───── Recorded data ─────
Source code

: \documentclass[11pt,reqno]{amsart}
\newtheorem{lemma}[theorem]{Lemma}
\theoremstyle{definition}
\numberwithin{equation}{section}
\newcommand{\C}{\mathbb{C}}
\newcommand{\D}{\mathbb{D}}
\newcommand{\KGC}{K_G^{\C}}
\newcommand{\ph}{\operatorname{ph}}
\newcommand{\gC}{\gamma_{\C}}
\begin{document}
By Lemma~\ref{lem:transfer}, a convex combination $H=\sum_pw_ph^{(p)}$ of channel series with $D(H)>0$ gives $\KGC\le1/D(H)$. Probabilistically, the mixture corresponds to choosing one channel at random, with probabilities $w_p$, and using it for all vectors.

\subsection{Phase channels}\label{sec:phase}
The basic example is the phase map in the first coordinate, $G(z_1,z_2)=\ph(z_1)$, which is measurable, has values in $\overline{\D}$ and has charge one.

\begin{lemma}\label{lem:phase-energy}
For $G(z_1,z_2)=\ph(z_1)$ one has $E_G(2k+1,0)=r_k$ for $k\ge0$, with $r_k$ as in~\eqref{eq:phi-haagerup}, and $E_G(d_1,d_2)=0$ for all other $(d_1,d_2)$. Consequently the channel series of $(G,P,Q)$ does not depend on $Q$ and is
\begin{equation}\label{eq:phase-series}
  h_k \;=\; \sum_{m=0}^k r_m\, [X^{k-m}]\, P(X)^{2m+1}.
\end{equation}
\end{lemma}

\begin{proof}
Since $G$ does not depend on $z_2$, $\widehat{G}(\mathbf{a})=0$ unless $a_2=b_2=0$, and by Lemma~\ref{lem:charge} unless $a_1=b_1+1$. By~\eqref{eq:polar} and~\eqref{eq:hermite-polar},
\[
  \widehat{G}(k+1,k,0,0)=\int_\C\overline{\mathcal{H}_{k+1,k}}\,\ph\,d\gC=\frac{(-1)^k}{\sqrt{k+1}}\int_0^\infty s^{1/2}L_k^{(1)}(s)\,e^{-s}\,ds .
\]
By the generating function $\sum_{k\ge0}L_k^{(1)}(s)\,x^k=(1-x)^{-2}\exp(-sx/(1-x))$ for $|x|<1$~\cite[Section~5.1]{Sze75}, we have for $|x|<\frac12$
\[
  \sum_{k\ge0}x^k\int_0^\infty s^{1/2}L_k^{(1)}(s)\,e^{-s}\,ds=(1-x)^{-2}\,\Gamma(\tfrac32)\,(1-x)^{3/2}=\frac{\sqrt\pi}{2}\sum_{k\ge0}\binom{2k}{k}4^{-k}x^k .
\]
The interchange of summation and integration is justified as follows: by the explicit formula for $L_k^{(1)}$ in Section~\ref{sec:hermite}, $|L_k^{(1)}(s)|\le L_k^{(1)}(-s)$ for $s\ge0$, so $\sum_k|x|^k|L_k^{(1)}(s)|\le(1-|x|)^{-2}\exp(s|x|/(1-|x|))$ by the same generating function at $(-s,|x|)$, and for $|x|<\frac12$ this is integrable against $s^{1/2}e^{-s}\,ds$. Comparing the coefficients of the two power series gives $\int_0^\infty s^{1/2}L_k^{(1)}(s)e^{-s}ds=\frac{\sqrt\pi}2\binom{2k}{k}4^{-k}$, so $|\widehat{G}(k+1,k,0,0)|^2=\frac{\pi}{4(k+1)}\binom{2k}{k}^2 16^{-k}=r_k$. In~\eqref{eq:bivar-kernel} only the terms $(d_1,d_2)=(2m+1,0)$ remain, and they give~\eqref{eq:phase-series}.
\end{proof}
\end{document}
─────
Your instructions. Would you set down every record again, exactly as it appears above?

Result for this exercise.
Source code

: \documentclass[11pt,reqno]{amsart}
\newtheorem{lemma}[theorem]{Lemma}
\theoremstyle{definition}
\numberwithin{equation}{section}
\newcommand{\C}{\mathbb{C}}
\newcommand{\D}{\mathbb{D}}
\newcommand{\KGC}{K_G^{\C}}
\newcommand{\ph}{\operatorname{ph}}
\newcommand{\gC}{\gamma_{\C}}
\begin{document}
By Lemma~\ref{lem:transfer}, a convex combination $H=\sum_pw_ph^{(p)}$ of channel series with $D(H)>0$ gives $\KGC\le1/D(H)$. Probabilistically, the mixture corresponds to choosing one channel at random, with probabilities $w_p$, and using it for all vectors.

\subsection{Phase channels}\label{sec:phase}
The basic example is the phase map in the first coordinate, $G(z_1,z_2)=\ph(z_1)$, which is measurable, has values in $\overline{\D}$ and has charge one.

\begin{lemma}\label{lem:phase-energy}
For $G(z_1,z_2)=\ph(z_1)$ one has $E_G(2k+1,0)=r_k$ for $k\ge0$, with $r_k$ as in~\eqref{eq:phi-haagerup}, and $E_G(d_1,d_2)=0$ for all other $(d_1,d_2)$. Consequently the channel series of $(G,P,Q)$ does not depend on $Q$ and is
\begin{equation}\label{eq:phase-series}
  h_k \;=\; \sum_{m=0}^k r_m\, [X^{k-m}]\, P(X)^{2m+1}.
\end{equation}
\end{lemma}

\begin{proof}
Since $G$ does not depend on $z_2$, $\widehat{G}(\mathbf{a})=0$ unless $a_2=b_2=0$, and by Lemma~\ref{lem:charge} unless $a_1=b_1+1$. By~\eqref{eq:polar} and~\eqref{eq:hermite-polar},
\[
  \widehat{G}(k+1,k,0,0)=\int_\C\overline{\mathcal{H}_{k+1,k}}\,\ph\,d\gC=\frac{(-1)^k}{\sqrt{k+1}}\int_0^\infty s^{1/2}L_k^{(1)}(s)\,e^{-s}\,ds .
\]
By the generating function $\sum_{k\ge0}L_k^{(1)}(s)\,x^k=(1-x)^{-2}\exp(-sx/(1-x))$ for $|x|<1$~\cite[Section~5.1]{Sze75}, we have for $|x|<\frac12$
\[
  \sum_{k\ge0}x^k\int_0^\infty s^{1/2}L_k^{(1)}(s)\,e^{-s}\,ds=(1-x)^{-2}\,\Gamma(\tfrac32)\,(1-x)^{3/2}=\frac{\sqrt\pi}{2}\sum_{k\ge0}\binom{2k}{k}4^{-k}x^k .
\]
The interchange of summation and integration is justified as follows: by the explicit formula for $L_k^{(1)}$ in Section~\ref{sec:hermite}, $|L_k^{(1)}(s)|\le L_k^{(1)}(-s)$ for $s\ge0$, so $\sum_k|x|^k|L_k^{(1)}(s)|\le(1-|x|)^{-2}\exp(s|x|/(1-|x|))$ by the same generating function at $(-s,|x|)$, and for $|x|<\frac12$ this is integrable against $s^{1/2}e^{-s}\,ds$. Comparing the coefficients of the two power series gives $\int_0^\infty s^{1/2}L_k^{(1)}(s)e^{-s}ds=\frac{\sqrt\pi}2\binom{2k}{k}4^{-k}$, so $|\widehat{G}(k+1,k,0,0)|^2=\frac{\pi}{4(k+1)}\binom{2k}{k}^2 16^{-k}=r_k$. In~\eqref{eq:bivar-kernel} only the terms $(d_1,d_2)=(2m+1,0)$ remain, and they give~\eqref{eq:phase-series}.
\end{proof}
\end{document}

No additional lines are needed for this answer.